### Extracted entries
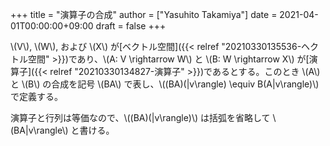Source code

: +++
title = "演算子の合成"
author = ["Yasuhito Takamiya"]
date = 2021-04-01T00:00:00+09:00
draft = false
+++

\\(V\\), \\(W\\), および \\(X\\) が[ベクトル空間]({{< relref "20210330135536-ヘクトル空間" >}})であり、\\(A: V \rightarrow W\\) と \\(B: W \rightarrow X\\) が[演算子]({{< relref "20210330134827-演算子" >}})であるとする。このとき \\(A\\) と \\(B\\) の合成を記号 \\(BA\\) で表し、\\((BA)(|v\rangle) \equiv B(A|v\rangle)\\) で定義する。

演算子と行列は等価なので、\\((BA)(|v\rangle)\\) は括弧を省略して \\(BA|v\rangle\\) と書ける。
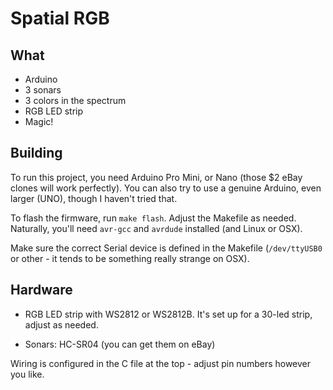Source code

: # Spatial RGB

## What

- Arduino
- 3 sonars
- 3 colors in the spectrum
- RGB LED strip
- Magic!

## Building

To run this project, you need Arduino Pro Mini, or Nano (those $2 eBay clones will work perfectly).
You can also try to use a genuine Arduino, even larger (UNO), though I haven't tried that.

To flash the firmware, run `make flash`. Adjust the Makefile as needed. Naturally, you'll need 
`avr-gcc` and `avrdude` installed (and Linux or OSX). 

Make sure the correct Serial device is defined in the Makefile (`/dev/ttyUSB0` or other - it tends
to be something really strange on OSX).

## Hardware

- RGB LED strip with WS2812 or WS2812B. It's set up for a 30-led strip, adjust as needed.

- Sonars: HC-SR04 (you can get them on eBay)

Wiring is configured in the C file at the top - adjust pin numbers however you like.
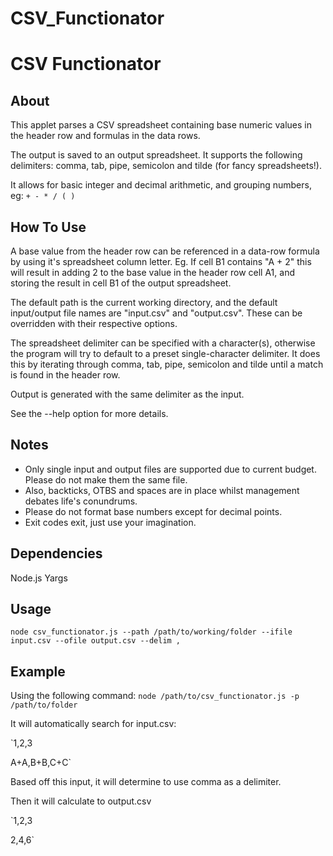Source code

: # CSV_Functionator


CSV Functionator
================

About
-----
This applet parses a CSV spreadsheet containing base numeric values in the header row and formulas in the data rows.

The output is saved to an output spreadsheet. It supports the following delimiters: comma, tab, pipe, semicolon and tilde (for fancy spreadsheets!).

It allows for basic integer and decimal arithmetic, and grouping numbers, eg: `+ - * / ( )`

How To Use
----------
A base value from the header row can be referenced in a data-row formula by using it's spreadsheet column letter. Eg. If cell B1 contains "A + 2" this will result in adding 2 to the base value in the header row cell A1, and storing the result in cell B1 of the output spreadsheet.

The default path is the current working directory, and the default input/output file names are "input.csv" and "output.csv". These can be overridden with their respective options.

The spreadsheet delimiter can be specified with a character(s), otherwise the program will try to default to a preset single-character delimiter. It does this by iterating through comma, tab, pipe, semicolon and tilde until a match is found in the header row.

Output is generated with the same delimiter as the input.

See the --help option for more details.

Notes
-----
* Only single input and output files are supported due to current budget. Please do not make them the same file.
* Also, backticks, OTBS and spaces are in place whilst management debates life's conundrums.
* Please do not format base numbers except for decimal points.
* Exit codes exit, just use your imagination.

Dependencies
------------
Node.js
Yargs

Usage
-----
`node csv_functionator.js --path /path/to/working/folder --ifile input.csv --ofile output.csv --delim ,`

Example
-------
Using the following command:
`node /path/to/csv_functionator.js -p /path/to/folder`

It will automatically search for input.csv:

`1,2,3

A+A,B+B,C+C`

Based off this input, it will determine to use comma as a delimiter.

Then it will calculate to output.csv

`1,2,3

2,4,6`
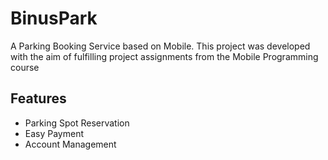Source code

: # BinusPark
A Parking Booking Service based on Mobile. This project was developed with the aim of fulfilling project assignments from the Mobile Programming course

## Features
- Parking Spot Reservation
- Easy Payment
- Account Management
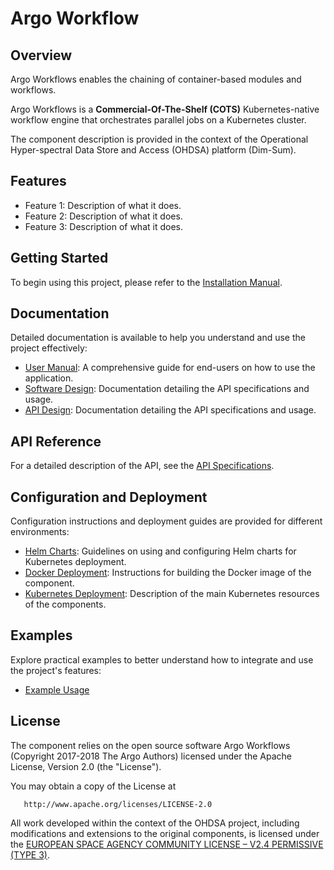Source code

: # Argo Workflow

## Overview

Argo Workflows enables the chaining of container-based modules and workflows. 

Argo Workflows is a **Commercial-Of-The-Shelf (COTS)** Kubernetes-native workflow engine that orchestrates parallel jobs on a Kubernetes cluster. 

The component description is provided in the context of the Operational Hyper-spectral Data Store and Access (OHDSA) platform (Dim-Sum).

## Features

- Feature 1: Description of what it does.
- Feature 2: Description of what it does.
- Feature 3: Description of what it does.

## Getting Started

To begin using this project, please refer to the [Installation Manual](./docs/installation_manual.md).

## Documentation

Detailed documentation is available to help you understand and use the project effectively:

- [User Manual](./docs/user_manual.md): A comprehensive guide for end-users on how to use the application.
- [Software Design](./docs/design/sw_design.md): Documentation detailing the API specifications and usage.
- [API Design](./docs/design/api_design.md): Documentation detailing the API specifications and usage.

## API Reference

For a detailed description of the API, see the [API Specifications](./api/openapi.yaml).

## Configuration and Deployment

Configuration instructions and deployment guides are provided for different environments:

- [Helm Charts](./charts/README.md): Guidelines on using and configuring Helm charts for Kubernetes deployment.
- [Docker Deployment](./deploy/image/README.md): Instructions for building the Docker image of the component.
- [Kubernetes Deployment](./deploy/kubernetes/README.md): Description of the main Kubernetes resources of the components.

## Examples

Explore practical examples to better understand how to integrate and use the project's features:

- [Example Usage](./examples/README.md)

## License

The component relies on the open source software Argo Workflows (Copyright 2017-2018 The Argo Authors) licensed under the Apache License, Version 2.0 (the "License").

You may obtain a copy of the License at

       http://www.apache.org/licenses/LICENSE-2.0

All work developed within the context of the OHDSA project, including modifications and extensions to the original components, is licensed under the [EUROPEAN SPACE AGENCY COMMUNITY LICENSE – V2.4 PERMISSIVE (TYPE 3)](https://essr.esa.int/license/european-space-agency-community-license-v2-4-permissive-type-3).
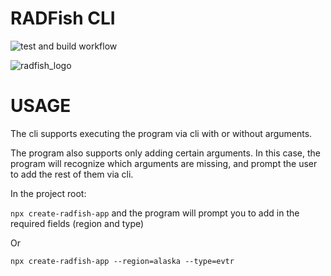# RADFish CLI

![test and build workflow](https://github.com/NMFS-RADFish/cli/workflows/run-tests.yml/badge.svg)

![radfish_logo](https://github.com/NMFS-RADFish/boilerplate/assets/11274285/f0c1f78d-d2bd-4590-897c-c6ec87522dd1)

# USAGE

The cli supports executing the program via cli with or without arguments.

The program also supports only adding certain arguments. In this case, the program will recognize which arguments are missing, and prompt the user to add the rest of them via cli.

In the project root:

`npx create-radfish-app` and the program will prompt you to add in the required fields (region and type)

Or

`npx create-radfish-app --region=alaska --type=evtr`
######
• _Activity_
Where the listing above has a line with "Argo Workflows is", start there, and output every line exactly through the line with "To begin using", which is also included.

• _Output of the exercise_
Argo Workflows is a **Commercial-Of-The-Shelf (COTS)** Kubernetes-native workflow engine that orchestrates parallel jobs on a Kubernetes cluster. 

The component description is provided in the context of the Operational Hyper-spectral Data Store and Access (OHDSA) platform (Dim-Sum).

## Features

- Feature 1: Description of what it does.
- Feature 2: Description of what it does.
- Feature 3: Description of what it does.

## Getting Started

To begin using this project, please refer to the [Installation Manual](./docs/installation_manual.md).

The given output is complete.